START Data extracts
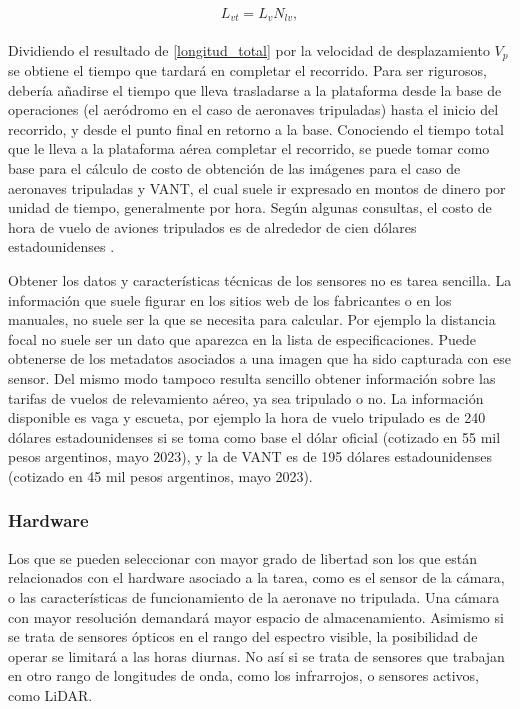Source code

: \\
\begin{equation}
	L_{vt}={L_v}{N_{lv}},\label{longitud_total}
\end{equation}
\\
Dividiendo el resultado de \ref{longitud_total} por la velocidad de desplazamiento $V_p$ se obtiene el tiempo que tardará en completar el recorrido. Para ser rigurosos, debería añadirse el tiempo que lleva trasladarse a la plataforma desde la base de operaciones (el aeródromo en el caso de aeronaves tripuladas) hasta el inicio del recorrido, y desde el punto final en retorno a la base.
Conociendo el tiempo total que le lleva a la plataforma aérea completar el recorrido, se puede tomar como base para el cálculo de costo de obtención de las imágenes para el caso de aeronaves tripuladas y VANT, el cual suele ir expresado en montos de dinero por unidad de tiempo, generalmente por hora. Según algunas consultas, el costo de hora de vuelo de aviones tripulados es de alrededor de cien dólares estadounidenses \cite{}.


Obtener los datos y características técnicas de los sensores no es tarea sencilla. La información que suele figurar en los sitios web de los fabricantes o en los manuales, no suele ser la que se necesita para calcular. Por ejemplo la distancia focal no suele ser un dato que aparezca en la lista de especificaciones. Puede obtenerse de los metadatos asociados a una imagen que ha sido capturada con ese sensor.
Del mismo modo tampoco resulta sencillo obtener información sobre las tarifas de vuelos de relevamiento aéreo, ya sea tripulado o no. La información disponible es vaga y escueta, por ejemplo la hora de vuelo tripulado es de 240 dólares estadounidenses si se toma como base el dólar oficial (cotizado en 55 mil pesos argentinos, mayo 2023), y la de VANT es de 195 dólares estadounidenses (cotizado en 45 mil pesos argentinos, mayo 2023).
\subsubsection{Hardware}
Los que se pueden seleccionar con mayor grado de libertad son los que están relacionados con el hardware asociado a la tarea, como es el sensor de la cámara, o las características de funcionamiento de la aeronave no tripulada. Una cámara con mayor resolución demandará mayor espacio de almacenamiento. Asimismo si se trata de sensores ópticos en el rango del espectro visible, la posibilidad de operar se limitará a las horas diurnas. No así si se trata de sensores que trabajan en otro rango de longitudes de onda, como los infrarrojos, o sensores activos, como LiDAR.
END Data extracts
Goal of the exercise ▸ Copy all the lines from the data above that hold the word "caso".

Solution below ▸
Dividiendo el resultado de \ref{longitud_total} por la velocidad de desplazamiento $V_p$ se obtiene el tiempo que tardará en completar el recorrido. Para ser rigurosos, debería añadirse el tiempo que lleva trasladarse a la plataforma desde la base de operaciones (el aeródromo en el caso de aeronaves tripuladas) hasta el inicio del recorrido, y desde el punto final en retorno a la base.
Conociendo el tiempo total que le lleva a la plataforma aérea completar el recorrido, se puede tomar como base para el cálculo de costo de obtención de las imágenes para el caso de aeronaves tripuladas y VANT, el cual suele ir expresado en montos de dinero por unidad de tiempo, generalmente por hora. Según algunas consultas, el costo de hora de vuelo de aviones tripulados es de alrededor de cien dólares estadounidenses \cite{}.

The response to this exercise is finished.